I find that visualizing the discontinuity of interest is a good first step. However, you should note that these visualizations do not necessarily tell us much about the statistical significance of the treatment effect at the cutoff. For that we’ll run some regressions, which are below.

house_rd %>% 
  ungroup %>% 
  mutate(`Party Won` = ifelse(perc_R < .5, "Democrat", "Republican")) %>% 
  filter(!is.na(`Party Won`)) %>% 
  filter(perc_R >= .4 & perc_R <= .6) %>% 
  ggplot(aes(x = perc_R, y = ln_grants_nf, group=`Party Won`, color=`Party Won`)) +
  geom_point() +
  geom_smooth(method="lm") +
  ylim(14, 22)

The key to this visualization is dividing the observations in groups based on which side of the cutoff they fall on.
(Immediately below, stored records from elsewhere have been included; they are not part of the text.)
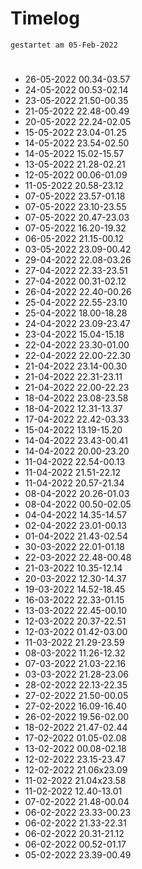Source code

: # Timelog
`gestartet am 05-Feb-2022`

#
- 26-05-2022 00.34-03.57
- 24-05-2022 00.53-02.14
- 23-05-2022 21.50-00.35
- 21-05-2022 22.48-00.49
- 20-05-2022 22.24-02.05
- 15-05-2022 23.04-01.25
- 14-05-2022 23.54-02.50
- 14-05-2022 15.02-15.57
- 13-05-2022 21.28-02.21
- 12-05-2022 00.06-01.09
- 11-05-2022 20.58-23.12
- 07-05-2022 23.57-01.18
- 07-05-2022 23.10-23.55
- 07-05-2022 20.47-23.03
- 07-05-2022 16.20-19.32 
- 06-05-2022 21.15-00.12
- 03-05-2022 23.09-00.42
- 29-04-2022 22.08-03.26
- 27-04-2022 22.33-23.51
- 27-04-2022 00.31-02.12
- 26-04-2022 22.40-00.26
- 25-04-2022 22.55-23.10
- 25-04-2022 18.00-18.28
- 24-04-2022 23.09-23.47
- 23-04-2022 15.04-15.18
- 22-04-2022 23.30-01.00
- 22-04-2022 22.00-22.30
- 21-04-2022 23.14-00.30
- 21-04-2022 22.31-23.11
- 21-04-2022 22.00-22.23
- 18-04-2022 23.08-23.58
- 18-04-2022 12.31-13.37
- 17-04-2022 22.42-03.33
- 15-04-2022 13.19-15.20
- 14-04-2022 23.43-00.41
- 14-04-2022 20.00-23.20
- 11-04-2022 22.54-00.13
- 11-04-2022 21.51-22.12
- 11-04-2022 20.57-21.34
- 08-04-2022 20.26-01.03
- 08-04-2022 00.50-02.05
- 04-04-2022 14.35-14.57
- 02-04-2022 23.01-00.13
- 01-04-2022 21.43-02.54
- 30-03-2022 22.01-01.18
- 22-03-2022 22.48-00.48
- 21-03-2022 10.35-12.14
- 20-03-2022 12.30-14.37
- 19-03-2022 14.52-18.45
- 16-03-2022 22.33-01.15
- 13-03-2022 22.45-00.10
- 12-03-2022 20.37-22.51
- 12-03-2022 01.42-03.00
- 11-03-2022 21.29-23.59
- 08-03-2022 11.26-12.32
- 07-03-2022 21.03-22.16
- 03-03-2022 21.28-23.06
- 28-02-2022 22.13-22.35
- 27-02-2022 21.50-00.05 
- 27-02-2022 16.09-16.40
- 26-02-2022 19.56-02.00
- 18-02-2022 21.47-02.44
- 17-02-2022 01.05-02.08 
- 13-02-2022 00.08-02.18
- 12-02-2022 23.15-23.47
- 12-02-2022 21.06x23.09 
- 11-02-2022 21.04x23.58
- 11-02-2022 12.40-13.01
- 07-02-2022 21.48-00.04
- 06-02-2022 23.33-00.23
- 06-02-2022 21.33-22.31
- 06-02-2022 20.31-21.12
- 06-02-2022 00.52-01.17
- 05-02-2022 23.39-00.49


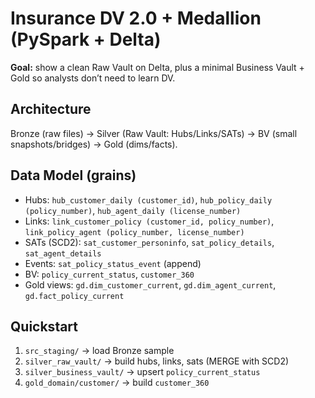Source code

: # Insurance DV 2.0 + Medallion (PySpark + Delta)

**Goal:** show a clean Raw Vault on Delta, plus a minimal Business Vault + Gold so analysts don’t need to learn DV.

## Architecture
Bronze (raw files) → Silver (Raw Vault: Hubs/Links/SATs) → BV (small snapshots/bridges) → Gold (dims/facts).

## Data Model (grains)
- Hubs: `hub_customer_daily (customer_id)`, `hub_policy_daily (policy_number)`, `hub_agent_daily (license_number)`
- Links: `link_customer_policy (customer_id, policy_number)`, `link_policy_agent (policy_number, license_number)`
- SATs (SCD2): `sat_customer_personinfo`, `sat_policy_details`, `sat_agent_details`
- Events: `sat_policy_status_event` (append)
- BV: `policy_current_status`, `customer_360`
- Gold views: `gd.dim_customer_current`, `gd.dim_agent_current`, `gd.fact_policy_current`

## Quickstart
1. `src_staging/` → load Bronze sample
2. `silver_raw_vault/` → build hubs, links, sats (MERGE with SCD2)
3. `silver_business_vault/` → upsert `policy_current_status`
4. `gold_domain/customer/` → build `customer_360`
I create the new variable Party Won to do this, and then pass that as the grouping and color variable to ggplot.

I then plot the individual observations with geom_point and have ggplot plot a basic OLS line, plotted separately on each side of the cutoff, using geom_smooth (you can change this to a higher order polynomial if desired).

The “forcing” or “running” variable on the x-axis is the Republican vote share and the outcome variable is the grants received by that district.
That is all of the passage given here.